If you are purchasing a property with an abandoned oil tank, be concerned that you are playing with fire. Let's be clear, the concern with any oil tank is if the tank leaks. If the property with the abandoned oil tank has a report that includes soil testing you should not have any concerns, but that is not the common situation when a property has an abandoned oil tank.
The real hurdle regarding a property with an abandoned oil tank is that the owner does not want to do anything with the oil tank. People will say the tank is fine, that they, themselves, purchased the house with the abandoned tank so its fine for those homeowners because they don't have the monies to remove the tank.
So what is the underlying issue? The homeowner doesn't want to find that the tank is leaking. It's costly to remediate, and they can easily pass that along to buyers who don't do their due diligence. In some cases, buyers are tempted to take a credit for tank removal to allow the sale to go through.
This photo is from a leaking oil tank. Cleanup cost exceeded a $100,000.00
I cannot advise having the work performed after settlement as you do not have enough data to determine what would be a prudent amount of money to set aside in escrow in the event that the oil tank leaks. For your reference, a small oil leak can cost $5,000.00 to $10,000.00, with larger oil leaks costing tens of thousands of dollars. In the absence of a written narrative (report) from the tank closure company and associated laboratory analysis that would have been performed during the closure activities, you cannot say that the tank does not represent an environmental issue.
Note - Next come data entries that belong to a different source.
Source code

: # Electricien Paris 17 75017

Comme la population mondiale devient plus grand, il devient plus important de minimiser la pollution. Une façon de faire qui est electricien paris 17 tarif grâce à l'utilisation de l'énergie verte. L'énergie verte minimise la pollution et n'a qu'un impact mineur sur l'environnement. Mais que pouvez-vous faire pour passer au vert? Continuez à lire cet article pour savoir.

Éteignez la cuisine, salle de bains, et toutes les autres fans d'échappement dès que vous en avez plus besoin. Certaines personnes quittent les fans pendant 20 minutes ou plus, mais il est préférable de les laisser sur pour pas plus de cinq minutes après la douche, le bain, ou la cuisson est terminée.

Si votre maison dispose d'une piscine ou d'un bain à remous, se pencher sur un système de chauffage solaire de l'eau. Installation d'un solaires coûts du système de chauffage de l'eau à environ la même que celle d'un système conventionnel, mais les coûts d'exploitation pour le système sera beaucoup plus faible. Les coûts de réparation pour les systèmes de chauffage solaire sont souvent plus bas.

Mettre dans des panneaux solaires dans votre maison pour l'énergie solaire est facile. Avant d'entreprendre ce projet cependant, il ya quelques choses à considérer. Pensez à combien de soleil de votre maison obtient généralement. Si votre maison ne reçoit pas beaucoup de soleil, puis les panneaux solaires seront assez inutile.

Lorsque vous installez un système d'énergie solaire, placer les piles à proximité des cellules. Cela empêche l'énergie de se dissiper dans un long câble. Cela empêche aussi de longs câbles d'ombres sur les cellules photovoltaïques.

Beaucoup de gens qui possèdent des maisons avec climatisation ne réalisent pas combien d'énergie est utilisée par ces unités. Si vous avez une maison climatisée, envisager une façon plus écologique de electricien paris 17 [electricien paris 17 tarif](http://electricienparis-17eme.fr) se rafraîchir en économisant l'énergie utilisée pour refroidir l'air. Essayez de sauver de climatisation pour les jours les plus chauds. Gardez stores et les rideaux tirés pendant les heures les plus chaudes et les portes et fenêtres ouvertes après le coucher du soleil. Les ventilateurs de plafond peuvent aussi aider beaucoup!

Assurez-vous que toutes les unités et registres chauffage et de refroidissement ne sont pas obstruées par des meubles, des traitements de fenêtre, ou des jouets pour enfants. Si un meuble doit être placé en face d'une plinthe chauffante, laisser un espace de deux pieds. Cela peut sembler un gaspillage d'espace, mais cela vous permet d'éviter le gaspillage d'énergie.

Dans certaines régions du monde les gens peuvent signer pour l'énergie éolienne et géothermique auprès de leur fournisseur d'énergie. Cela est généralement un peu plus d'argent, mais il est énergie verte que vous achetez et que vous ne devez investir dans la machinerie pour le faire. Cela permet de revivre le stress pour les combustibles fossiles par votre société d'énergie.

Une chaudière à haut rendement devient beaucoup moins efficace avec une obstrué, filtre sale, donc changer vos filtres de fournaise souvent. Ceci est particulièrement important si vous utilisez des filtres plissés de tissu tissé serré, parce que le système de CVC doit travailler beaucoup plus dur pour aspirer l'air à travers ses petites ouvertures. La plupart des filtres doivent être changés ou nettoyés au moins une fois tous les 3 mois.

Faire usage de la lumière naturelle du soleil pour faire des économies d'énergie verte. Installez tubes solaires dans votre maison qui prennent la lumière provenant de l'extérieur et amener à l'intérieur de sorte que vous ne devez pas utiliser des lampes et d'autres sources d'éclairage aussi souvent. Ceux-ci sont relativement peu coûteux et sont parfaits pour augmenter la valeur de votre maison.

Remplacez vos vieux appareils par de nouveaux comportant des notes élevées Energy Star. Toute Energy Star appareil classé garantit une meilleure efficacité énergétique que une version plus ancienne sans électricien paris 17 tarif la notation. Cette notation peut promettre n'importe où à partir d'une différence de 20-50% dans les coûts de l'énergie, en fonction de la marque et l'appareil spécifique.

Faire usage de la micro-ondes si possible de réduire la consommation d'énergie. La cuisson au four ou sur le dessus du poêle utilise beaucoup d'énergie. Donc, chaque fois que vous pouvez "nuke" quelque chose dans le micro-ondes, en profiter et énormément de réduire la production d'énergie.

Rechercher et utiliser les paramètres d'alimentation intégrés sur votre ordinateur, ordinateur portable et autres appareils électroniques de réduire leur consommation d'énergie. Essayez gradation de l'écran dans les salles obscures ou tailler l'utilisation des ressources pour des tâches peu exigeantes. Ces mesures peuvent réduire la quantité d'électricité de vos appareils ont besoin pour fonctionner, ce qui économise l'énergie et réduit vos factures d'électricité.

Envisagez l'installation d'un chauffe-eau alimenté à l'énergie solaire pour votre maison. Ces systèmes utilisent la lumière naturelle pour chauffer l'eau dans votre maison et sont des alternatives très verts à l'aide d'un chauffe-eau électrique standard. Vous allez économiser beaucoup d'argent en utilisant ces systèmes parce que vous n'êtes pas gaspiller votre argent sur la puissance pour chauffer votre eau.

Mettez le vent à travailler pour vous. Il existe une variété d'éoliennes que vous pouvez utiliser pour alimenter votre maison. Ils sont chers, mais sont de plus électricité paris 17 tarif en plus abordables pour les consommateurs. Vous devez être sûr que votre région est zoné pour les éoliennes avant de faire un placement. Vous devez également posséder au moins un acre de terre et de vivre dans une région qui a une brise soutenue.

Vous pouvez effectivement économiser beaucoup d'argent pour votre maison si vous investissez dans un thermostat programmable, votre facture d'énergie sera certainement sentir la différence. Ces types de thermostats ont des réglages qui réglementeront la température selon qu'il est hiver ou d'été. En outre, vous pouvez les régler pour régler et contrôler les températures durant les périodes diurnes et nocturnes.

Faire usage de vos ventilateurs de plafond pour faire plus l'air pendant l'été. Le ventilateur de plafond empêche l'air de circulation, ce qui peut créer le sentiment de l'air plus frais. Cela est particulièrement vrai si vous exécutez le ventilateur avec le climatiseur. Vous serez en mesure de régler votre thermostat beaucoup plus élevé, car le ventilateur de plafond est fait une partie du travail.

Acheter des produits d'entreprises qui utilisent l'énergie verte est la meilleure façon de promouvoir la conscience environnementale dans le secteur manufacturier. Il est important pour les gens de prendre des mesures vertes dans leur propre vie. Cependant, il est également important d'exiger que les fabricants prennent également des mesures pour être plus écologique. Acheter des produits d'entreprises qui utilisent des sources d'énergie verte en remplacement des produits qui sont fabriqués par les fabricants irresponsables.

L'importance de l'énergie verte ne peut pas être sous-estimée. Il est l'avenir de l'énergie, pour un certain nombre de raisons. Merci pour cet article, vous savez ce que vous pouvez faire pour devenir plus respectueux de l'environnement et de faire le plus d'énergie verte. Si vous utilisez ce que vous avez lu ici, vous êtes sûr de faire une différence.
Oil tanks represent an unknown financial liability that can affect the value of a home, the ability to obtain a mortgage and homeowners insurance. Since the abandoned oil tank is the hurdle to overcome in a real estate transaction, removing the oil tank is the logical course of action.
An Abandoned tank, closed in place tank, decommissioned tank, can mean many different things.
Abandoned oil tank can mean:
Tank is abandoned, stopped using it and left it "as is". Think of it as an abandoned car.
This oil tank was abandoned 11 years ago when they switched to natural gas. About 75 gallons of oil was left in the tank or should I say abandoned.
Oil tanks abandoned in place means something was done to the tank, like filling the tank with sand, stone, concrete or foam. The question is was the tank cleaned and sampled? A report would help secure this situation and address concerns of a tank leak. This situation commonly has no documentation regarding the tank leak, the reason being is the owner didn't want to find a problem, so no test, no problem can be found. This is legal, but leaves the unanswered question regarding a tank leak to be answered when the property is sold.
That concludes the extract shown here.